2) Importante, pessoal: copo MUITO cheio nessa conquista. Sei que muita gente ficou triste ou frustrada porque a Fernanda não faturou a estatueta dourada na categoria Atriz, mas, verdade seja dita, ela nunca foi uma favorita. Favorita, favorita MESMO, era a Demi Moore, por seu trabalho irretocável em A Substância. Com as vitórias nas prévias o cenário parecia bastante consolidado. Mas o caso é que, na reta final da campanha, os votantes meio que abraçaram oficialmente Anora como uma espécie de queridinho, concedendo a ele cinco prêmios. Entre eles Filme, Roteiro Original e Direção. 

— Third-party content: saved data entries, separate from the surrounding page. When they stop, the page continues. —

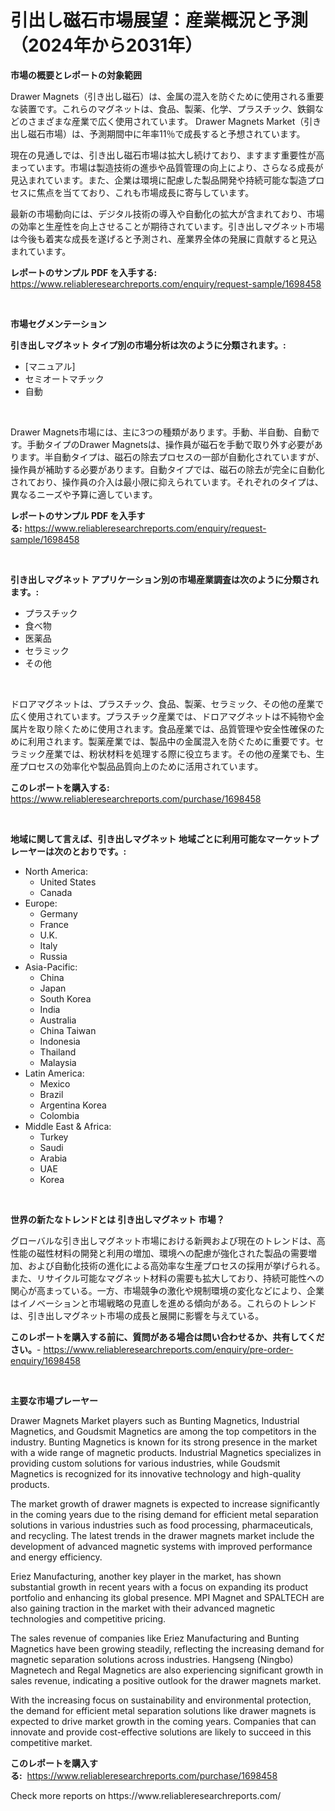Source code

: <p><h1>引出し磁石市場展望：産業概況と予測（2024年から2031年）</h1></p><p><strong>市場の概要とレポートの対象範囲</strong></p>
<p><p>Drawer Magnets（引き出し磁石）は、金属の混入を防ぐために使用される重要な装置です。これらのマグネットは、食品、製薬、化学、プラスチック、鉄鋼などのさまざまな産業で広く使用されています。 Drawer Magnets Market（引き出し磁石市場）は、予測期間中に年率11％で成長すると予想されています。</p><p>現在の見通しでは、引き出し磁石市場は拡大し続けており、ますます重要性が高まっています。市場は製造技術の進歩や品質管理の向上により、さらなる成長が見込まれています。また、企業は環境に配慮した製品開発や持続可能な製造プロセスに焦点を当てており、これも市場成長に寄与しています。</p><p>最新の市場動向には、デジタル技術の導入や自動化の拡大が含まれており、市場の効率と生産性を向上させることが期待されています。引き出しマグネット市場は今後も着実な成長を遂げると予測され、産業界全体の発展に貢献すると見込まれています。</p></p>
<p><strong>レポートのサンプル PDF を入手する:</strong> <a href="https://www.reliableresearchreports.com/enquiry/request-sample/1698458">https://www.reliableresearchreports.com/enquiry/request-sample/1698458</a></p>
<p>&nbsp;</p>
<p><strong>市場セグメンテーション</strong></p>
<p><strong>引き出しマグネット タイプ別の市場分析は次のように分類されます。:</strong></p>
<p><ul><li>[マニュアル]</li><li>セミオートマチック</li><li>自動</li></ul></p>
<p>&nbsp;</p>
<p><p>Drawer Magnets市場には、主に3つの種類があります。手動、半自動、自動です。手動タイプのDrawer Magnetsは、操作員が磁石を手動で取り外す必要があります。半自動タイプは、磁石の除去プロセスの一部が自動化されていますが、操作員が補助する必要があります。自動タイプでは、磁石の除去が完全に自動化されており、操作員の介入は最小限に抑えられています。それぞれのタイプは、異なるニーズや予算に適しています。</p></p>
<p><strong>レポートのサンプル PDF を入手する:</strong>&nbsp;<a href="https://www.reliableresearchreports.com/enquiry/request-sample/1698458">https://www.reliableresearchreports.com/enquiry/request-sample/1698458</a></p>
<p>&nbsp;</p>
<p><strong> 引き出しマグネット アプリケーション別の市場産業調査は次のように分類されます。:</strong></p>
<p><ul><li>プラスチック</li><li>食べ物</li><li>医薬品</li><li>セラミック</li><li>その他</li></ul></p>
<p>&nbsp;</p>
<p><p>ドロアマグネットは、プラスチック、食品、製薬、セラミック、その他の産業で広く使用されています。プラスチック産業では、ドロアマグネットは不純物や金属片を取り除くために使用されます。食品産業では、品質管理や安全性確保のために利用されます。製薬産業では、製品中の金属混入を防ぐために重要です。セラミック産業では、粉状材料を処理する際に役立ちます。その他の産業でも、生産プロセスの効率化や製品品質向上のために活用されています。</p></p>
<p><strong>このレポートを購入する:</strong>&nbsp; <a href="https://www.reliableresearchreports.com/purchase/1698458">https://www.reliableresearchreports.com/purchase/1698458</a></p>
<p>&nbsp;</p>
<p><strong>地域に関して言えば、引き出しマグネット 地域ごとに利用可能なマーケットプレーヤーは次のとおりです。:</strong></p>
<p><ul>
    <li>
        North America:
        <ul>
            <li>United States</li>
            <li>Canada</li>
        </ul>
    </li>
    <li>
        Europe:
        <ul>
            <li>Germany</li>
            <li>France</li>
            <li>U.K.</li>
            <li>Italy</li>
            <li>Russia</li>
        </ul>
    </li>
    <li>
        Asia-Pacific:
        <ul>
            <li>China</li>
            <li>Japan</li>
            <li>South Korea</li>
            <li>India</li>
            <li>Australia</li>
            <li>China Taiwan</li>
            <li>Indonesia</li>
            <li>Thailand</li>
            <li>Malaysia</li>
        </ul>
    </li>
    <li>
        Latin America:
        <ul>
            <li>Mexico</li>
            <li>Brazil</li>
            <li>Argentina Korea</li>
            <li>Colombia</li>
        </ul>
    </li>
    <li>
        Middle East & Africa:
        <ul>
            <li>Turkey</li>
            <li>Saudi</li>
            <li>Arabia</li>
            <li>UAE</li>
            <li>Korea</li>
        </ul>
    </li>
    </ul></p>
<p>&nbsp;</p>
<p><strong>世界の新たなトレンドとは 引き出しマグネット 市場？</strong></p>
<p><p>グローバルな引き出しマグネット市場における新興および現在のトレンドは、高性能の磁性材料の開発と利用の増加、環境への配慮が強化された製品の需要増加、および自動化技術の進化による高効率な生産プロセスの採用が挙げられる。また、リサイクル可能なマグネット材料の需要も拡大しており、持続可能性への関心が高まっている。一方、市場競争の激化や規制環境の変化などにより、企業はイノベーションと市場戦略の見直しを進める傾向がある。これらのトレンドは、引き出しマグネット市場の成長と展開に影響を与えている。</p></p>
<p><strong>このレポートを購入する前に、質問がある場合は問い合わせるか、共有してください。</strong>- <a href="https://www.reliableresearchreports.com/enquiry/pre-order-enquiry/1698458">https://www.reliableresearchreports.com/enquiry/pre-order-enquiry/1698458</a></p>
<p>&nbsp;</p>
<p><strong>主要な市場プレーヤー</strong></p>
<p><p>Drawer Magnets Market players such as Bunting Magnetics, Industrial Magnetics, and Goudsmit Magnetics are among the top competitors in the industry. Bunting Magnetics is known for its strong presence in the market with a wide range of magnetic products. Industrial Magnetics specializes in providing custom solutions for various industries, while Goudsmit Magnetics is recognized for its innovative technology and high-quality products.</p><p>The market growth of drawer magnets is expected to increase significantly in the coming years due to the rising demand for efficient metal separation solutions in various industries such as food processing, pharmaceuticals, and recycling. The latest trends in the drawer magnets market include the development of advanced magnetic systems with improved performance and energy efficiency.</p><p>Eriez Manufacturing, another key player in the market, has shown substantial growth in recent years with a focus on expanding its product portfolio and enhancing its global presence. MPI Magnet and SPALTECH are also gaining traction in the market with their advanced magnetic technologies and competitive pricing.</p><p>The sales revenue of companies like Eriez Manufacturing and Bunting Magnetics have been growing steadily, reflecting the increasing demand for magnetic separation solutions across industries. Hangseng (Ningbo) Magnetech and Regal Magnetics are also experiencing significant growth in sales revenue, indicating a positive outlook for the drawer magnets market.</p><p>With the increasing focus on sustainability and environmental protection, the demand for efficient metal separation solutions like drawer magnets is expected to drive market growth in the coming years. Companies that can innovate and provide cost-effective solutions are likely to succeed in this competitive market.</p></p>
<p><strong>このレポートを購入する:</strong>&nbsp;&nbsp;<a href="https://www.reliableresearchreports.com/purchase/1698458">https://www.reliableresearchreports.com/purchase/1698458</a></p>
<p>Check more reports on https://www.reliableresearchreports.com/</p>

3) Em tempo e ainda sobre a vitória do Brasil: ela chega em ótima hora, primeiro porque chama a atenção do mundo para um problema que tem assolado diversos países (e que envolve a ascensão das ditaduras militares de extrema direita e seu belicismo antidemocrático), e segundo pela oportunidade de dar uma maior visibilidade à nossa produção cultural, artística e fílmica para os próximos anos. Usando um jargão meio que de mercado, vencer o Oscar pode nos tornar um player mais significativo em termos de cinema, o que talvez nos torne presença mais recorrente em premiações mundo afora. Não apenas no Oscar, mas em Cannes, Veneza, Berlim e outros. Aliás, recentemente, e só pra ficar num exemplo, o ainda inédito O Último Azul, de Gabriel Mascaro, levou o Urso de Prata em Berlim e já desponta como um possível candidato para outras premiações durante o ano.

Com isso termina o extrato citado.